▶

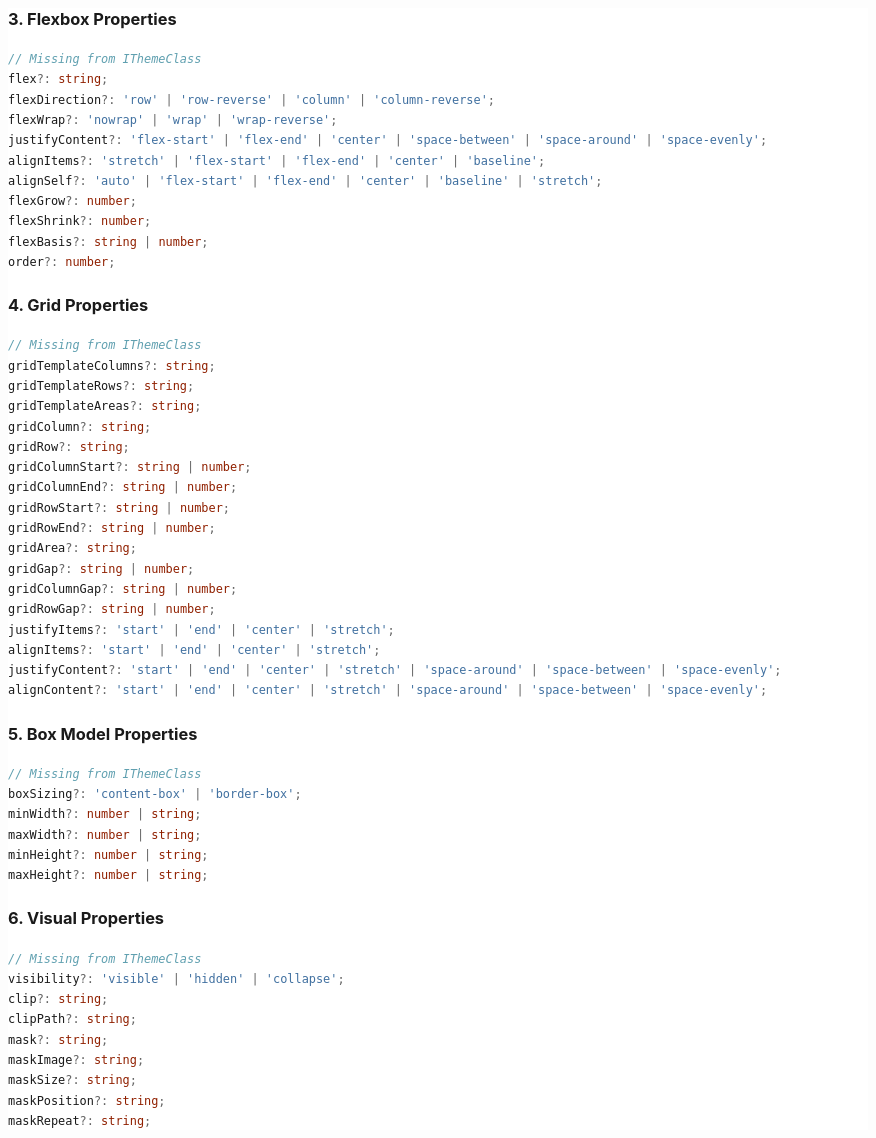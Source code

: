 ### **3. Flexbox Properties**
```typescript
// Missing from IThemeClass
flex?: string;
flexDirection?: 'row' | 'row-reverse' | 'column' | 'column-reverse';
flexWrap?: 'nowrap' | 'wrap' | 'wrap-reverse';
justifyContent?: 'flex-start' | 'flex-end' | 'center' | 'space-between' | 'space-around' | 'space-evenly';
alignItems?: 'stretch' | 'flex-start' | 'flex-end' | 'center' | 'baseline';
alignSelf?: 'auto' | 'flex-start' | 'flex-end' | 'center' | 'baseline' | 'stretch';
flexGrow?: number;
flexShrink?: number;
flexBasis?: string | number;
order?: number;
```

### **4. Grid Properties**
```typescript
// Missing from IThemeClass
gridTemplateColumns?: string;
gridTemplateRows?: string;
gridTemplateAreas?: string;
gridColumn?: string;
gridRow?: string;
gridColumnStart?: string | number;
gridColumnEnd?: string | number;
gridRowStart?: string | number;
gridRowEnd?: string | number;
gridArea?: string;
gridGap?: string | number;
gridColumnGap?: string | number;
gridRowGap?: string | number;
justifyItems?: 'start' | 'end' | 'center' | 'stretch';
alignItems?: 'start' | 'end' | 'center' | 'stretch';
justifyContent?: 'start' | 'end' | 'center' | 'stretch' | 'space-around' | 'space-between' | 'space-evenly';
alignContent?: 'start' | 'end' | 'center' | 'stretch' | 'space-around' | 'space-between' | 'space-evenly';
```

### **5. Box Model Properties**
```typescript
// Missing from IThemeClass
boxSizing?: 'content-box' | 'border-box';
minWidth?: number | string;
maxWidth?: number | string;
minHeight?: number | string;
maxHeight?: number | string;
```

### **6. Visual Properties**
```typescript
// Missing from IThemeClass
visibility?: 'visible' | 'hidden' | 'collapse';
clip?: string;
clipPath?: string;
mask?: string;
maskImage?: string;
maskSize?: string;
maskPosition?: string;
maskRepeat?: string;
```
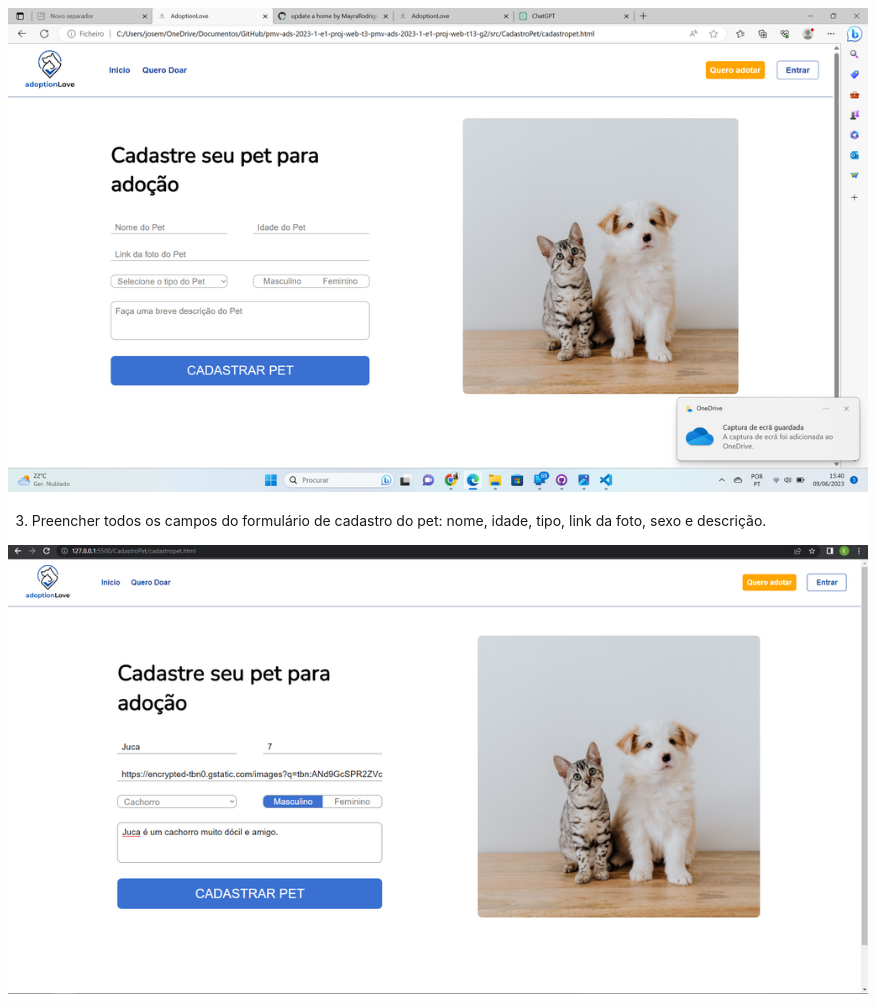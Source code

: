 ![cadPet](./img/etapa4/cadastroPet.png)

3. Preencher todos os campos do formulário de cadastro do pet: nome, idade, tipo, link da foto, sexo e descrição. 

![cadPet](./img/etapa4/cadastroPetTestes/cadPetTeste1.png)
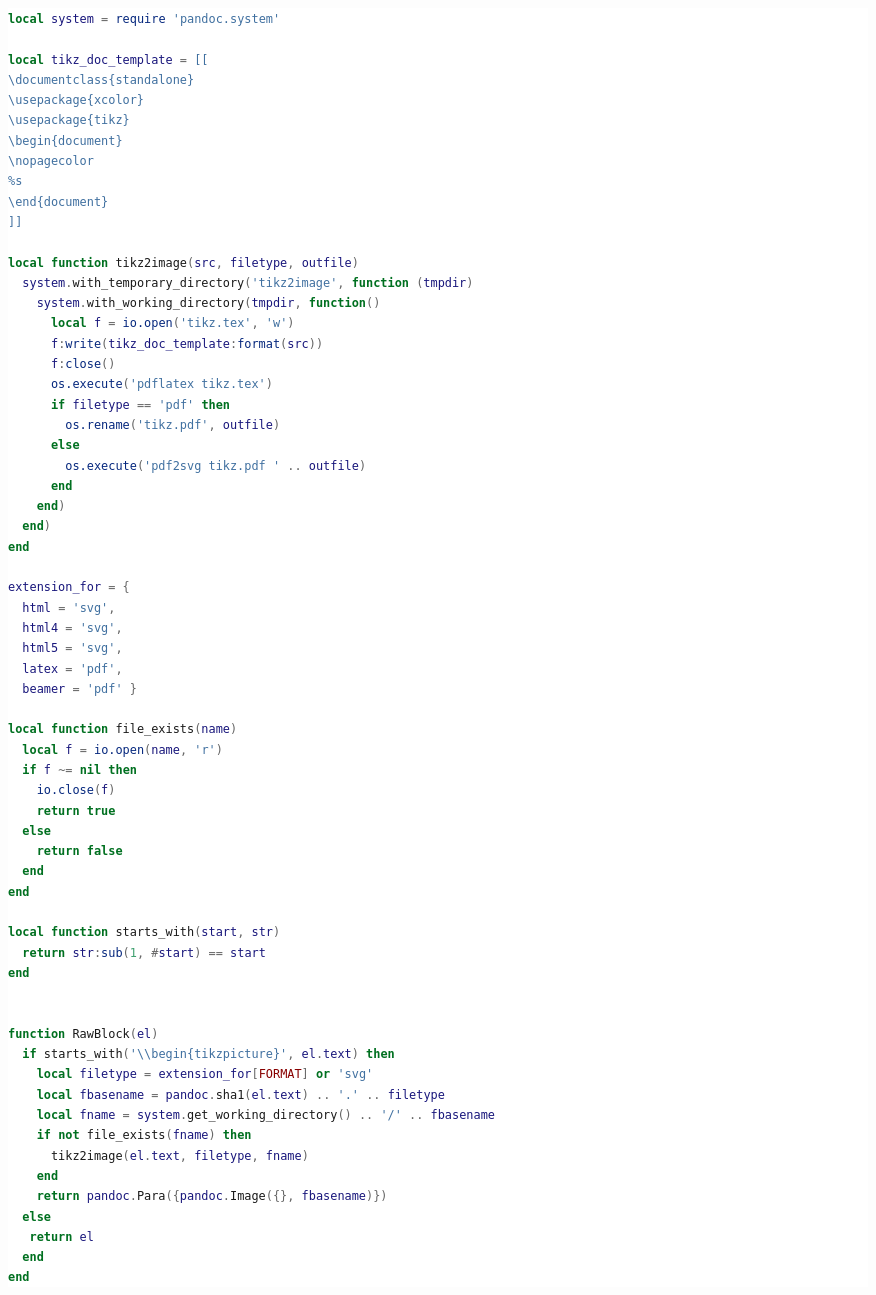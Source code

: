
 ```lua
local system = require 'pandoc.system'

local tikz_doc_template = [[
\documentclass{standalone}
\usepackage{xcolor}
\usepackage{tikz}
\begin{document}
\nopagecolor
%s
\end{document}
]]

local function tikz2image(src, filetype, outfile)
  system.with_temporary_directory('tikz2image', function (tmpdir)
    system.with_working_directory(tmpdir, function()
      local f = io.open('tikz.tex', 'w')
      f:write(tikz_doc_template:format(src))
      f:close()
      os.execute('pdflatex tikz.tex')
      if filetype == 'pdf' then
        os.rename('tikz.pdf', outfile)
      else
        os.execute('pdf2svg tikz.pdf ' .. outfile)
      end
    end)
  end)
end

extension_for = {
  html = 'svg',
  html4 = 'svg',
  html5 = 'svg',
  latex = 'pdf',
  beamer = 'pdf' }

local function file_exists(name)
  local f = io.open(name, 'r')
  if f ~= nil then
    io.close(f)
    return true
  else
    return false
  end
end

local function starts_with(start, str)
  return str:sub(1, #start) == start
end


function RawBlock(el)
  if starts_with('\\begin{tikzpicture}', el.text) then
    local filetype = extension_for[FORMAT] or 'svg'
    local fbasename = pandoc.sha1(el.text) .. '.' .. filetype
    local fname = system.get_working_directory() .. '/' .. fbasename
    if not file_exists(fname) then
      tikz2image(el.text, filetype, fname)
    end
    return pandoc.Para({pandoc.Image({}, fbasename)})
  else
   return el
  end
end
```

[inlines filter example]: #remove-spaces-before-citations
[alignment]: #type-alignment
[attr]: #type-attr
[attributes]: #type-attributes
[block]: #type-block
[blocks]: #type-block
[caption]: #type-caption
[cells]: #type-cell
[citation]: #type-citation
[citations]: #type-citation
[colspec]: #type-colspec
[commonstate]: #type-commonstate
[image]: #type-image
[inline]: #type-inline
[inlines]: #type-inline
[list]: #type-list
[listattributes]: #type-listattributes
[meta]: #type-meta
[metablocks]: #type-metablocks
[metavalue]: #type-metavalue
[metavalues]: #type-metavalue
[logmessage]: #type-logmessage
[pandoc]: #type-pandoc
[para]: #type-para
[rows]: #type-row
[simpletable]: #type-simpletable
[table]: #type-table
[tablebody]: #type-tablebody
[tablefoot]: #type-tablefoot
[tablehead]: #type-tablehead
[version]: #type-version
[`pandoc.utils.equals`]: #pandoc.utils.equals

◀

**Exercise objective:**
Each record above must be retyped exactly as given, with the images excluded.

**Task solution:**
Source code

: ### **3. Flexbox Properties**
```typescript
// Missing from IThemeClass
flex?: string;
flexDirection?: 'row' | 'row-reverse' | 'column' | 'column-reverse';
flexWrap?: 'nowrap' | 'wrap' | 'wrap-reverse';
justifyContent?: 'flex-start' | 'flex-end' | 'center' | 'space-between' | 'space-around' | 'space-evenly';
alignItems?: 'stretch' | 'flex-start' | 'flex-end' | 'center' | 'baseline';
alignSelf?: 'auto' | 'flex-start' | 'flex-end' | 'center' | 'baseline' | 'stretch';
flexGrow?: number;
flexShrink?: number;
flexBasis?: string | number;
order?: number;
```

### **4. Grid Properties**
```typescript
// Missing from IThemeClass
gridTemplateColumns?: string;
gridTemplateRows?: string;
gridTemplateAreas?: string;
gridColumn?: string;
gridRow?: string;
gridColumnStart?: string | number;
gridColumnEnd?: string | number;
gridRowStart?: string | number;
gridRowEnd?: string | number;
gridArea?: string;
gridGap?: string | number;
gridColumnGap?: string | number;
gridRowGap?: string | number;
justifyItems?: 'start' | 'end' | 'center' | 'stretch';
alignItems?: 'start' | 'end' | 'center' | 'stretch';
justifyContent?: 'start' | 'end' | 'center' | 'stretch' | 'space-around' | 'space-between' | 'space-evenly';
alignContent?: 'start' | 'end' | 'center' | 'stretch' | 'space-around' | 'space-between' | 'space-evenly';
```

### **5. Box Model Properties**
```typescript
// Missing from IThemeClass
boxSizing?: 'content-box' | 'border-box';
minWidth?: number | string;
maxWidth?: number | string;
minHeight?: number | string;
maxHeight?: number | string;
```

### **6. Visual Properties**
```typescript
// Missing from IThemeClass
visibility?: 'visible' | 'hidden' | 'collapse';
clip?: string;
clipPath?: string;
mask?: string;
maskImage?: string;
maskSize?: string;
maskPosition?: string;
maskRepeat?: string;
```
Source code

: ![cadPet](./img/etapa4/cadastroPet.png)

3. Preencher todos os campos do formulário de cadastro do pet: nome, idade, tipo, link da foto, sexo e descrição. 

![cadPet](./img/etapa4/cadastroPetTestes/cadPetTeste1.png)
Source code

:
 ```lua
local system = require 'pandoc.system'

local tikz_doc_template = [[
\documentclass{standalone}
\usepackage{xcolor}
\usepackage{tikz}
\begin{document}
\nopagecolor
%s
\end{document}
]]

local function tikz2image(src, filetype, outfile)
  system.with_temporary_directory('tikz2image', function (tmpdir)
    system.with_working_directory(tmpdir, function()
      local f = io.open('tikz.tex', 'w')
      f:write(tikz_doc_template:format(src))
      f:close()
      os.execute('pdflatex tikz.tex')
      if filetype == 'pdf' then
        os.rename('tikz.pdf', outfile)
      else
        os.execute('pdf2svg tikz.pdf ' .. outfile)
      end
    end)
  end)
end

extension_for = {
  html = 'svg',
  html4 = 'svg',
  html5 = 'svg',
  latex = 'pdf',
  beamer = 'pdf' }

local function file_exists(name)
  local f = io.open(name, 'r')
  if f ~= nil then
    io.close(f)
    return true
  else
    return false
  end
end

local function starts_with(start, str)
  return str:sub(1, #start) == start
end


function RawBlock(el)
  if starts_with('\\begin{tikzpicture}', el.text) then
    local filetype = extension_for[FORMAT] or 'svg'
    local fbasename = pandoc.sha1(el.text) .. '.' .. filetype
    local fname = system.get_working_directory() .. '/' .. fbasename
    if not file_exists(fname) then
      tikz2image(el.text, filetype, fname)
    end
    return pandoc.Para({pandoc.Image({}, fbasename)})
  else
   return el
  end
end
```

[inlines filter example]: #remove-spaces-before-citations
[alignment]: #type-alignment
[attr]: #type-attr
[attributes]: #type-attributes
[block]: #type-block
[blocks]: #type-block
[caption]: #type-caption
[cells]: #type-cell
[citation]: #type-citation
[citations]: #type-citation
[colspec]: #type-colspec
[commonstate]: #type-commonstate
[image]: #type-image
[inline]: #type-inline
[inlines]: #type-inline
[list]: #type-list
[listattributes]: #type-listattributes
[meta]: #type-meta
[metablocks]: #type-metablocks
[metavalue]: #type-metavalue
[metavalues]: #type-metavalue
[logmessage]: #type-logmessage
[pandoc]: #type-pandoc
[para]: #type-para
[rows]: #type-row
[simpletable]: #type-simpletable
[table]: #type-table
[tablebody]: #type-tablebody
[tablefoot]: #type-tablefoot
[tablehead]: #type-tablehead
[version]: #type-version
[`pandoc.utils.equals`]: #pandoc.utils.equals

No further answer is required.